Nel messaggio si affermava che tali vulnerabilità siano state sfruttate per compromettere due siti del mittente dell’email, cercando di indurre gli utenti a pensare che anche altri siti Web che utilizzano il plug-in potrebbero essere a rischio di violazione. Ma come il creatore del plugin ha scritto poco dopo, questa email di avvertimento distribuita massivamente non era stata autorizzata e celava intenti ingannevoli.
Lo sviluppatore di WPML Amir Helzer ha affermato: “Molti dei nostri clienti hanno ricevuto email preoccupanti su un exploit nel plugin WPML. Questa email è stata inviata da un intruso che è entrato nel nostro sito e ha utilizzato il nostro server mail. Ovviamente, quel messaggio non è stato inviato da noi. Se hai ricevuto tale email, cancellala “.
“I nostri dati mostrano che l’hacker ha utilizzato informazioni interne (una vecchia password SSH) e un canale che ha deciso di lasciare appositamente aperto per sé mentre era ancora nostro dipendente. Questo hack non è stato fatto tramite un exploit in WordPress, WPML o un altro plugin, ma usando queste informazioni interne “, ha scritto Helzer, suggerendo un caso di “nemico all’interno”.
In altre parole, l’incidente è stato facilitato da una backdoor che l’ex dipendente ha inserito nel sito prima di lasciare l’azienda. La violazione ha quindi comportato la cancellazione del sito Web, del plugin e la pubblicazione di un blog con lo stesso avviso presente nel messaggio di posta elettronica.
Secondo il post di Helzer, gli sviluppatori di WPML hanno “aggiornato wpml.org, ricostruito tutto e reinstallato tutto”, oltre a fornire un accesso protetto all’interfaccia di amministrazione con autenticazione a due fattori (2FA).

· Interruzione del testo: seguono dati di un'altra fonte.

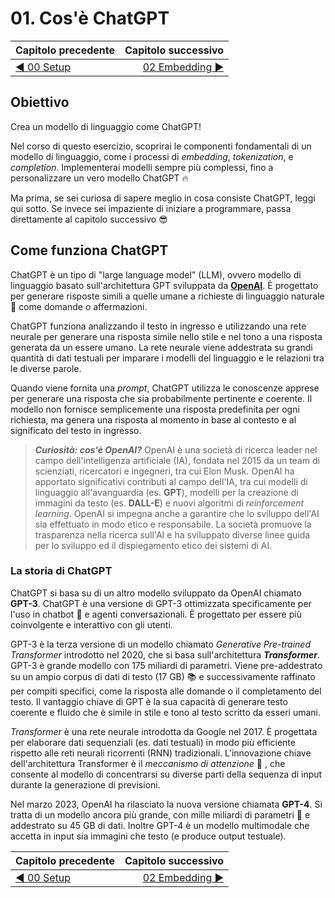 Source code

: # 01. Cos'è ChatGPT

| Capitolo precedente                                                                                                                                          | Capitolo successivo                                                                           |
| :--------------------------------------------------------------------------------------------------------------------------------------------------------------- | ---------------------------------------------------------------------------------------------------: |
| [◀︎ 00 Setup](../00-setup)  | [02 Embedding ▶︎](../02-embedding) |

## Obiettivo

Crea un modello di linguaggio come ChatGPT!

Nel corso di questo esercizio, scoprirai le componenti fondamentali di un modello di linguaggio, come i processi di *embedding*, *tokenization*, e *completion*. Implementerai modelli sempre più complessi, fino a personalizzare un vero modello ChatGPT 🔥

Ma prima, se sei curiosa di sapere meglio in cosa consiste ChatGPT, leggi qui sotto. Se invece sei impaziente di iniziare a programmare, passa direttamente al capitolo successivo 😎

## Come funziona ChatGPT

ChatGPT è un tipo di "large language model" (LLM), ovvero modello di linguaggio basato sull'architettura GPT sviluppata da [**OpenAI**](https://openai.com/). È progettato per generare risposte simili a quelle umane a richieste di linguaggio naturale 💬 come domande o affermazioni.

ChatGPT funziona analizzando il testo in ingresso e utilizzando una rete neurale per generare una risposta simile nello stile e nel tono a una risposta generata da un essere umano. La rete neurale viene addestrata su grandi quantità di dati testuali per imparare i modelli del linguaggio e le relazioni tra le diverse parole.

Quando viene fornita una *prompt*, ChatGPT utilizza le conoscenze apprese per generare una risposta che sia probabilmente pertinente e coerente. Il modello non fornisce semplicemente una risposta predefinita per ogni richiesta, ma genera una risposta al momento in base al contesto e al significato del testo in ingresso.

> ***Curiosità: cos'è OpenAI?***
> OpenAI è una società di ricerca leader nel campo dell'intelligenza artificiale (IA), fondata nel 2015 da un team di scienziati, ricercatori e ingegneri, tra cui Elon Musk.
> OpenAI ha apportato significativi contributi al campo dell'IA, tra cui modelli di linguaggio all'avanguardia (es. **GPT**), modelli per la creazione di immagini da testo (es. **DALL-E**) e nuovi algoritmi di *reinforcement learning*.
> OpenAI si impegna anche a garantire che lo sviluppo dell'AI sia effettuato in modo etico e responsabile. La società promuove la trasparenza nella ricerca sull'AI e ha sviluppato diverse linee guida per lo sviluppo ed il dispiegamento etico dei sistemi di AI.

### La storia di ChatGPT

ChatGPT si basa su di un altro modello sviluppato da OpenAI chiamato **GPT-3**. ChatGPT è una versione di GPT-3 ottimizzata specificamente per l'uso in chatbot 🤖 e agenti conversazionali. È progettato per essere più coinvolgente e interattivo con gli utenti. 

GPT-3 è la terza versione di un modello chiamato *Generative Pre-trained Transformer* introdotto nel 2020, che si basa sull'architettura ***Transformer***. GPT-3 è grande modello con 175 miliardi di parametri. Viene pre-addestrato su un ampio corpus di dati di testo (17 GB) 📚 e successivamente raffinato per compiti specifici, come la risposta alle domande o il completamento del testo. Il vantaggio chiave di GPT è la sua capacità di generare testo coerente e fluido che è simile in stile e tono al testo scritto da esseri umani.

*Transformer* è una rete neurale introdotta da Google nel 2017. È progettata per elaborare dati sequenziali (es. dati testuali) in modo più efficiente rispetto alle reti neurali ricorrenti (RNN) tradizionali. L'innovazione chiave dell'architettura Transformer è il *meccanismo di attenzione* 👀 , che consente al modello di concentrarsi su diverse parti della sequenza di input durante la generazione di previsioni.

Nel marzo 2023, OpenAI ha rilasciato la nuova versione chiamata **GPT-4**. Si tratta di un modello ancora più grande, con mille miliardi di parametri 🦾 e addestrato su 45 GB di dati. Inoltre GPT-4 è un modello multimodale che accetta in input sia immagini che testo (e produce output testuale).

<!--
### ChatGPT bloccato in Italia

Dal 31 marzo 2023, OpenAI ha bloccato l’accesso al servizio ❌ per gli indirizzi IP italiani a seguito di una richiesta del Garante italiano per la protezione dei dati personali. Tuttavia, il blocco riguarda solamente il modello ChatGPT.

Tramite le API di OpenAI è ancora possibile utilizzare tutti i modelli GPT disponibili. Ed è quello che andremo a fare oggi! 💪 Adesso che ti sei fatta un'idea di cosa sia ChatGPT, sei pronta ad iniziare! Puoi passare al capitolo successivo ✨

P.S. Cerchi un'alternativa a ChatGPT dopo il blocco in Italia? Prova [CatGPT](https://www.cat-gpt.com/) 😹
-->

| Capitolo precedente                                                                                                                                          | Capitolo successivo                                                                           |
| :--------------------------------------------------------------------------------------------------------------------------------------------------------------- | ---------------------------------------------------------------------------------------------------: |
| [◀︎ 00 Setup](../00-setup)  | [02 Embedding ▶︎](../02-embedding) |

Helzer ha anche sottolineato che il plugin in sé non era vulnerabile, così come le informazioni sui pagamenti dei clienti non erano state compromesse, dal momento che la società non le memorizza.
Detto questo, ha notato che l’intruso ha utilizzato i nomi di alcuni clienti e i loro indirizzi email e quindi potrebbe anche avere accesso ai loro account WPML.
Considerando questi fatti, si consiglia a tutti gli utenti del plugin – ideato per la creazione di siti Web multilingue basati su WordPress – di reimpostare le loro password su wpml.org, nonché su altri siti dove potrebbero utilizzare le stesse credenziali di accesso. Attualmente i siti che utilizzando questo strumento sono circa 600000.